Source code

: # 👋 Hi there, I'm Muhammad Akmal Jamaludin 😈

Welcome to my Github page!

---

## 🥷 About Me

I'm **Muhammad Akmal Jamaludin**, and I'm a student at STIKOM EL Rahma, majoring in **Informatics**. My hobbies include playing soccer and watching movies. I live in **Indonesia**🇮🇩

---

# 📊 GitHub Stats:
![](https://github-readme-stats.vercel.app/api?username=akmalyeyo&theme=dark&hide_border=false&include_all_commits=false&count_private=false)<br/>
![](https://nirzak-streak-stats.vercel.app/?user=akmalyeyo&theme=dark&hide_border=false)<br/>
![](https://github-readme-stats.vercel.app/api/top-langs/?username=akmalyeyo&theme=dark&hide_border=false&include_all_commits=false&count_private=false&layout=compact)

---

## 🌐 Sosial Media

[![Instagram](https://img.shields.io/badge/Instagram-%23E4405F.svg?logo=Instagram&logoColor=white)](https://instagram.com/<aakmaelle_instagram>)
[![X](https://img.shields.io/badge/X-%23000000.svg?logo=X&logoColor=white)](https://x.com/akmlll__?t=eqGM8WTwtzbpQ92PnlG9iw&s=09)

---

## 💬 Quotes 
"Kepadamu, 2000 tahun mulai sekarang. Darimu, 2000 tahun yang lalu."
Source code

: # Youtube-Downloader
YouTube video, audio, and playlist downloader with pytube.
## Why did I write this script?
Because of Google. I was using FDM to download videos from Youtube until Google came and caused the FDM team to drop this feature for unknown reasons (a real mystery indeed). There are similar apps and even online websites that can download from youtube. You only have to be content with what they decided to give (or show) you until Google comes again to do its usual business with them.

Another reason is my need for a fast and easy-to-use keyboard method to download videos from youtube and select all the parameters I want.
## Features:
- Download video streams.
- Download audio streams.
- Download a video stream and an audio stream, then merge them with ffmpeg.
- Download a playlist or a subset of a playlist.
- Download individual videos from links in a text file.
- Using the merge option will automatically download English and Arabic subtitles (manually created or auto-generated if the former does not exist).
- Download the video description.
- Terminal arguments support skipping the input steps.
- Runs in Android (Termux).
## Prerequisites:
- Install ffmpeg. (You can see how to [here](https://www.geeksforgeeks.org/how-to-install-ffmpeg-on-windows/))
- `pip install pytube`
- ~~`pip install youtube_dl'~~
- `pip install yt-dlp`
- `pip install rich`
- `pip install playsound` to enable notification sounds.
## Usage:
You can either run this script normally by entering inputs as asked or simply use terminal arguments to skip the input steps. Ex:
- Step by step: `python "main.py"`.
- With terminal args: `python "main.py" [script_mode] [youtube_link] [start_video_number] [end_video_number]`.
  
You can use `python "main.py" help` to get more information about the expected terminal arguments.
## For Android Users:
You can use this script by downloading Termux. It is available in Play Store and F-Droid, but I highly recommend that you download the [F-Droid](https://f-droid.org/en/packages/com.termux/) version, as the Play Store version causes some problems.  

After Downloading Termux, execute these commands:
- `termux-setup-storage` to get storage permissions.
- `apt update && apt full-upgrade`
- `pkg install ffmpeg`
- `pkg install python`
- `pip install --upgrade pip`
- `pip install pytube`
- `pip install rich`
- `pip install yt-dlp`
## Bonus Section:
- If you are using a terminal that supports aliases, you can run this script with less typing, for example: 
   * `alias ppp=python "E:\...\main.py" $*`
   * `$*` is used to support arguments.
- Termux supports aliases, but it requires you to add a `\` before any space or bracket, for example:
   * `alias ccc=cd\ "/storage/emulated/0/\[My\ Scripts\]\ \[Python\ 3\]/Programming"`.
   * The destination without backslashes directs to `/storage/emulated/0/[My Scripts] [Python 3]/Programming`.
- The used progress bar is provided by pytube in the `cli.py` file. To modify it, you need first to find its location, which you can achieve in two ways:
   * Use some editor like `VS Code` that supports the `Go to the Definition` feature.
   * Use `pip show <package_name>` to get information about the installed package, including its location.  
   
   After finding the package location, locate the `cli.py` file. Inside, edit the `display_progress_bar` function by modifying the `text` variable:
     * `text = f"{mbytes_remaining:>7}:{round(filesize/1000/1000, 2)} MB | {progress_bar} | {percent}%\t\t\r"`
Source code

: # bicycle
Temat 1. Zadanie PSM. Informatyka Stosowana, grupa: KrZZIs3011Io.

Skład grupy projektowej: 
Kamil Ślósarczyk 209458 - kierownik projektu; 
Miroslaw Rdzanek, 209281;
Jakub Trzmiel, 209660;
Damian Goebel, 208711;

• • • •

Find and copy each line in the material above where the string "merge" occurs.

- Download a video stream and an audio stream, then merge them with ffmpeg.
- Using the merge option will automatically download English and Arabic subtitles (manually created or auto-generated if the former does not exist).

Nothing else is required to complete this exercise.